• Exercise requirements
Give again, word for word, the lines below that run from the line with "observed that for" through the line with "resolution contour shape". Drop the pictures.

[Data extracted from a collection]
_ _ _ _ _
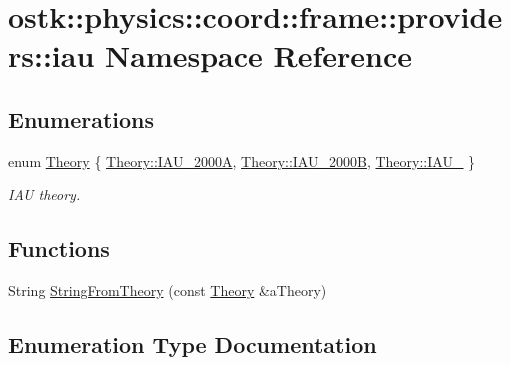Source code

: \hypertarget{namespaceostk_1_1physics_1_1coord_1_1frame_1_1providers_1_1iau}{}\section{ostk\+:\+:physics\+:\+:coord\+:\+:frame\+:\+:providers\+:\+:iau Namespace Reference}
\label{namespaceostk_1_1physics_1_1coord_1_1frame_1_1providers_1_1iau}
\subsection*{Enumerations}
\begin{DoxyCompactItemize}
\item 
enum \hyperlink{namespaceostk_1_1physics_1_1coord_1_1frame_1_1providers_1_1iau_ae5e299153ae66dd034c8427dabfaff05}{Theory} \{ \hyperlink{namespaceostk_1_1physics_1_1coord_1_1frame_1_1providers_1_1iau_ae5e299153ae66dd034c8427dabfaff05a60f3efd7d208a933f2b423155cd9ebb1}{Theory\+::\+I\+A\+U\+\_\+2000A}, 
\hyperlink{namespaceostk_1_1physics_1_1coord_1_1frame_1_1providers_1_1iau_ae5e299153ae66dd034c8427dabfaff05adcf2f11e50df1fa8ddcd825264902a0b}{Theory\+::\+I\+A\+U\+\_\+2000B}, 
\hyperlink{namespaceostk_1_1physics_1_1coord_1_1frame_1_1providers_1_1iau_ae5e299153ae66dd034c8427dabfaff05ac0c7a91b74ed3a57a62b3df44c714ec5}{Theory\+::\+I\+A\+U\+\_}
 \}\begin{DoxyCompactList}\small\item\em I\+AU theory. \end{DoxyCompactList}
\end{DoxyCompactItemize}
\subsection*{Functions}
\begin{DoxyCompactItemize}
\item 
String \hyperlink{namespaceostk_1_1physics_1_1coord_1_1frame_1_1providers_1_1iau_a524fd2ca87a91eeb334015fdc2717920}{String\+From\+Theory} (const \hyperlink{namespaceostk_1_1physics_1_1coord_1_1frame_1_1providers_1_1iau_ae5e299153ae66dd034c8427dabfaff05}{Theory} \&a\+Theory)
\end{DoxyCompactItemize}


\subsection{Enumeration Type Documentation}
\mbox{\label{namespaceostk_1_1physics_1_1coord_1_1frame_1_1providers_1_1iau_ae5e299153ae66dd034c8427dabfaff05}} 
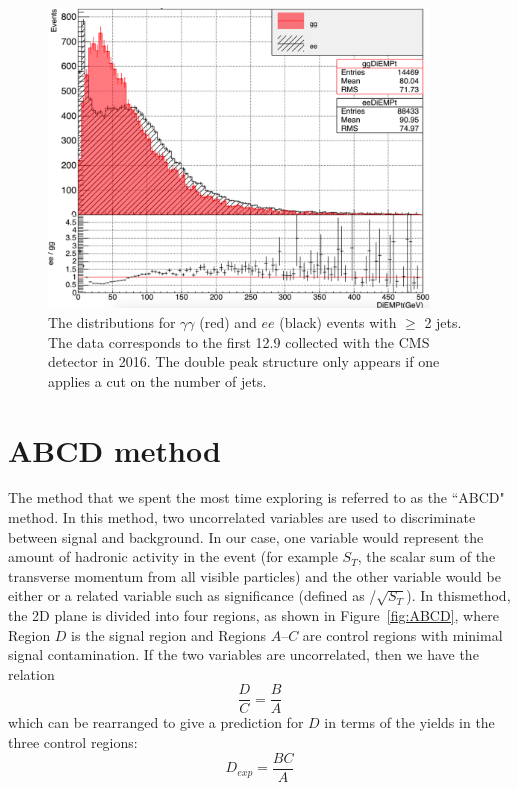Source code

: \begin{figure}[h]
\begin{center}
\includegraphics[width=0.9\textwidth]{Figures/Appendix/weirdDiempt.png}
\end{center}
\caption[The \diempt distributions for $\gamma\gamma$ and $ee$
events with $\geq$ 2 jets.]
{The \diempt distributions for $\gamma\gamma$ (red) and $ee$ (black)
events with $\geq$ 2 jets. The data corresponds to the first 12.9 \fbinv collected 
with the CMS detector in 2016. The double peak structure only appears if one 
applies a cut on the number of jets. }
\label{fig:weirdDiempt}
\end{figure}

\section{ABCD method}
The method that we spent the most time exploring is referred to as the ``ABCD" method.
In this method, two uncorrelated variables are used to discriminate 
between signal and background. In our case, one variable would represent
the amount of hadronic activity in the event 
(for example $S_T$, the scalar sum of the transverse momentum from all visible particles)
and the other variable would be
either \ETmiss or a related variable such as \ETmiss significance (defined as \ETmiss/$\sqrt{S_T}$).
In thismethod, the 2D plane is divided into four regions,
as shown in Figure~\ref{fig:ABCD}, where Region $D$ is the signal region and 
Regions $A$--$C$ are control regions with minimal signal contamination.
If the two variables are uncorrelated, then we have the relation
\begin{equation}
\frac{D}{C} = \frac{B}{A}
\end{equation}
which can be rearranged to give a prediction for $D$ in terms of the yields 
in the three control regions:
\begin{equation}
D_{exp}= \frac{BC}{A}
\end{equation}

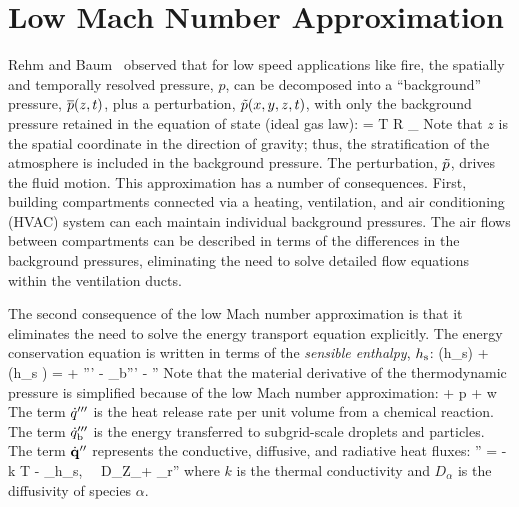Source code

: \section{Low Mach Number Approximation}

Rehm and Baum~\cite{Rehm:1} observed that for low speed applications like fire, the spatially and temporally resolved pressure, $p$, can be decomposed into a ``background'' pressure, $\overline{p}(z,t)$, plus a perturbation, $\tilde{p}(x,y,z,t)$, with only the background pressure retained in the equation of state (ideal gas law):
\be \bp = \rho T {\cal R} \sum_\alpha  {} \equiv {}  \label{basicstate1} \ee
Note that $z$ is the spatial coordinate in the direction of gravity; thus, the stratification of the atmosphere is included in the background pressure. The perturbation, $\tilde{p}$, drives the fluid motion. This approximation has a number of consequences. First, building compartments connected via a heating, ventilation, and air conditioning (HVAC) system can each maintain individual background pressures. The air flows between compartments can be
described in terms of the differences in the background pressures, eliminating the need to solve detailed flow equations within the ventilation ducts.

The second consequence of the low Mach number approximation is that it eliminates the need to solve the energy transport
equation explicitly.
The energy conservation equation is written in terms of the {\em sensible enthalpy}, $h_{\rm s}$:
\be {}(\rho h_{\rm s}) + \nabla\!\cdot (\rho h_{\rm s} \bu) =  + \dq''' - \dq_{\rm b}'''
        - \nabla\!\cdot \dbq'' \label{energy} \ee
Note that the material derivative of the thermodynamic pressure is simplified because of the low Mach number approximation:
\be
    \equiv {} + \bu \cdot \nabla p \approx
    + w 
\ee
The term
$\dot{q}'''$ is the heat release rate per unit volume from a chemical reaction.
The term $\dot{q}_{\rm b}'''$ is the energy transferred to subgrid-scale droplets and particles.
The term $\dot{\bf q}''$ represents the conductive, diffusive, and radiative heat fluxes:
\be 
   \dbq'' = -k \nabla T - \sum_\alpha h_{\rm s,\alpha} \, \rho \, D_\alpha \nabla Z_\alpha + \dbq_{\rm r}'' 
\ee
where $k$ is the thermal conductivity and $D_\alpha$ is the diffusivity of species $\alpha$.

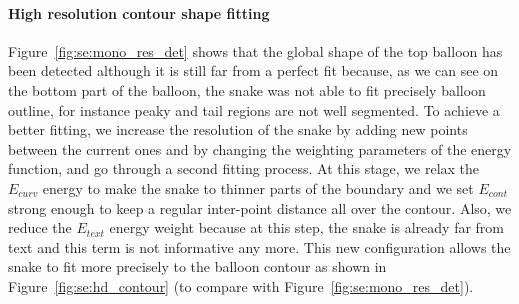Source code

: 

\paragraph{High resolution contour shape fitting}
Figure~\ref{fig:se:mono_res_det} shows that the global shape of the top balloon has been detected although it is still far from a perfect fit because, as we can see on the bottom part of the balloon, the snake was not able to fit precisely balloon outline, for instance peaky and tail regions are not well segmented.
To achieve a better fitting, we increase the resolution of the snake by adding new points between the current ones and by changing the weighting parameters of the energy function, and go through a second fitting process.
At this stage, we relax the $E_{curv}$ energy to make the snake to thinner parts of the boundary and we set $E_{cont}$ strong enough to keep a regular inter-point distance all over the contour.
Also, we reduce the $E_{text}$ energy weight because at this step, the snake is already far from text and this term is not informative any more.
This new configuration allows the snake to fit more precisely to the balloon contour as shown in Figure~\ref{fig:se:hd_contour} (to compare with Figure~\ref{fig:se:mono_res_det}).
_ _ _ _ _
• Task answer
Rehm and Baum~\cite{Rehm:1} observed that for low speed applications like fire, the spatially and temporally resolved pressure, $p$, can be decomposed into a ``background'' pressure, $\overline{p}(z,t)$, plus a perturbation, $\tilde{p}(x,y,z,t)$, with only the background pressure retained in the equation of state (ideal gas law):
\be \bp = \rho T {\cal R} \sum_\alpha  {} \equiv {}  \label{basicstate1} \ee
Note that $z$ is the spatial coordinate in the direction of gravity; thus, the stratification of the atmosphere is included in the background pressure. The perturbation, $\tilde{p}$, drives the fluid motion. This approximation has a number of consequences. First, building compartments connected via a heating, ventilation, and air conditioning (HVAC) system can each maintain individual background pressures. The air flows between compartments can be
described in terms of the differences in the background pressures, eliminating the need to solve detailed flow equations within the ventilation ducts.

The second consequence of the low Mach number approximation is that it eliminates the need to solve the energy transport
equation explicitly.
The energy conservation equation is written in terms of the {\em sensible enthalpy}, $h_{\rm s}$:
\be {}(\rho h_{\rm s}) + \nabla\!\cdot (\rho h_{\rm s} \bu) =  + \dq''' - \dq_{\rm b}'''
        - \nabla\!\cdot \dbq'' \label{energy} \ee
Note that the material derivative of the thermodynamic pressure is simplified because of the low Mach number approximation:
\be
    \equiv {} + \bu \cdot \nabla p \approx
    + w 
\ee
The term
$\dot{q}'''$ is the heat release rate per unit volume from a chemical reaction.
The term $\dot{q}_{\rm b}'''$ is the energy transferred to subgrid-scale droplets and particles.
The term $\dot{\bf q}''$ represents the conductive, diffusive, and radiative heat fluxes:
\be 
   \dbq'' = -k \nabla T - \sum_\alpha h_{\rm s,\alpha} \, \rho \, D_\alpha \nabla Z_\alpha + \dbq_{\rm r}'' 
\ee
where $k$ is the thermal conductivity and $D_\alpha$ is the diffusivity of species $\alpha$.

Source code

: 

\paragraph{High resolution contour shape fitting}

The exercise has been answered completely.